*EXERCISE GOAL*. Transcribe the entries below exactly as they appear.

<<<<

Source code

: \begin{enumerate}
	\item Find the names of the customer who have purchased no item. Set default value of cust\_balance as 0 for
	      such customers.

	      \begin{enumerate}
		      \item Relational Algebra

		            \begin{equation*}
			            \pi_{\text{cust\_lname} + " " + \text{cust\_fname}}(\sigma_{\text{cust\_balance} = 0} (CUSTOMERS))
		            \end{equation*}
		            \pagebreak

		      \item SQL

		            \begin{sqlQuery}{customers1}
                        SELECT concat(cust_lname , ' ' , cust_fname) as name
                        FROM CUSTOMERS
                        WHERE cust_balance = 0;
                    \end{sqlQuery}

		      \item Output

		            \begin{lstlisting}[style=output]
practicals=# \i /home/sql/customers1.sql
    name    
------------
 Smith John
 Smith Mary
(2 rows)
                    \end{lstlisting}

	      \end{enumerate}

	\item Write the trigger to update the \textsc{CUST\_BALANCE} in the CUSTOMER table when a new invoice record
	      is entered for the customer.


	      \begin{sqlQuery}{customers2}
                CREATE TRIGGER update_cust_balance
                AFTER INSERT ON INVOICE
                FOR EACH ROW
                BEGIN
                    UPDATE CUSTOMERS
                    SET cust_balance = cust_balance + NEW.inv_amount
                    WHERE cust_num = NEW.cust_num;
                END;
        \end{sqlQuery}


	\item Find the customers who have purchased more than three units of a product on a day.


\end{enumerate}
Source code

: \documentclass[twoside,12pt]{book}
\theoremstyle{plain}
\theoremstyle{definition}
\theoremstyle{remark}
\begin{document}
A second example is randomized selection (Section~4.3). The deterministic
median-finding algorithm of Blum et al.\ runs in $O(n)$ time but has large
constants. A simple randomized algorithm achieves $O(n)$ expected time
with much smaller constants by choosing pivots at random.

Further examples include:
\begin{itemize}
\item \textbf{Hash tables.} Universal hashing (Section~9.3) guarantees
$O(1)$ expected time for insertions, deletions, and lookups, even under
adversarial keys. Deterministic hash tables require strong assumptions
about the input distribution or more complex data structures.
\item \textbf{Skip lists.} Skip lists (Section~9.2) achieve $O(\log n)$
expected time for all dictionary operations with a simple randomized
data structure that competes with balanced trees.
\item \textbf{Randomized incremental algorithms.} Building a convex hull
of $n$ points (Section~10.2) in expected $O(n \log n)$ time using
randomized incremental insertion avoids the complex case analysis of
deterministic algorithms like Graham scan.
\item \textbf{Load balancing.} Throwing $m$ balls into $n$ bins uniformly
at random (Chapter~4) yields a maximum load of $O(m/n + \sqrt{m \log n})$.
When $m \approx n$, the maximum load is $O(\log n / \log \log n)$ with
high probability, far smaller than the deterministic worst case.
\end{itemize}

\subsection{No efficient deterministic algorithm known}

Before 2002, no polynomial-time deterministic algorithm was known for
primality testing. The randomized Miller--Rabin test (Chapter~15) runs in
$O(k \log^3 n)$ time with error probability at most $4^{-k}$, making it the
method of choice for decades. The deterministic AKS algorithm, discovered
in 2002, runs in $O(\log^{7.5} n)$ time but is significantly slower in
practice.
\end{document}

>>>>

*YOUR RESPONSE*.
Source code

: \begin{enumerate}
	\item Find the names of the customer who have purchased no item. Set default value of cust\_balance as 0 for
	      such customers.

	      \begin{enumerate}
		      \item Relational Algebra

		            \begin{equation*}
			            \pi_{\text{cust\_lname} + " " + \text{cust\_fname}}(\sigma_{\text{cust\_balance} = 0} (CUSTOMERS))
		            \end{equation*}
		            \pagebreak

		      \item SQL

		            \begin{sqlQuery}{customers1}
                        SELECT concat(cust_lname , ' ' , cust_fname) as name
                        FROM CUSTOMERS
                        WHERE cust_balance = 0;
                    \end{sqlQuery}

		      \item Output

		            \begin{lstlisting}[style=output]
practicals=# \i /home/sql/customers1.sql
    name    
------------
 Smith John
 Smith Mary
(2 rows)
                    \end{lstlisting}

	      \end{enumerate}

	\item Write the trigger to update the \textsc{CUST\_BALANCE} in the CUSTOMER table when a new invoice record
	      is entered for the customer.


	      \begin{sqlQuery}{customers2}
                CREATE TRIGGER update_cust_balance
                AFTER INSERT ON INVOICE
                FOR EACH ROW
                BEGIN
                    UPDATE CUSTOMERS
                    SET cust_balance = cust_balance + NEW.inv_amount
                    WHERE cust_num = NEW.cust_num;
                END;
        \end{sqlQuery}


	\item Find the customers who have purchased more than three units of a product on a day.


\end{enumerate}
Source code

: \documentclass[twoside,12pt]{book}
\theoremstyle{plain}
\theoremstyle{definition}
\theoremstyle{remark}
\begin{document}
A second example is randomized selection (Section~4.3). The deterministic
median-finding algorithm of Blum et al.\ runs in $O(n)$ time but has large
constants. A simple randomized algorithm achieves $O(n)$ expected time
with much smaller constants by choosing pivots at random.

Further examples include:
\begin{itemize}
\item \textbf{Hash tables.} Universal hashing (Section~9.3) guarantees
$O(1)$ expected time for insertions, deletions, and lookups, even under
adversarial keys. Deterministic hash tables require strong assumptions
about the input distribution or more complex data structures.
\item \textbf{Skip lists.} Skip lists (Section~9.2) achieve $O(\log n)$
expected time for all dictionary operations with a simple randomized
data structure that competes with balanced trees.
\item \textbf{Randomized incremental algorithms.} Building a convex hull
of $n$ points (Section~10.2) in expected $O(n \log n)$ time using
randomized incremental insertion avoids the complex case analysis of
deterministic algorithms like Graham scan.
\item \textbf{Load balancing.} Throwing $m$ balls into $n$ bins uniformly
at random (Chapter~4) yields a maximum load of $O(m/n + \sqrt{m \log n})$.
When $m \approx n$, the maximum load is $O(\log n / \log \log n)$ with
high probability, far smaller than the deterministic worst case.
\end{itemize}

\subsection{No efficient deterministic algorithm known}

Before 2002, no polynomial-time deterministic algorithm was known for
primality testing. The randomized Miller--Rabin test (Chapter~15) runs in
$O(k \log^3 n)$ time with error probability at most $4^{-k}$, making it the
method of choice for decades. The deterministic AKS algorithm, discovered
in 2002, runs in $O(\log^{7.5} n)$ time but is significantly slower in
practice.
\end{document}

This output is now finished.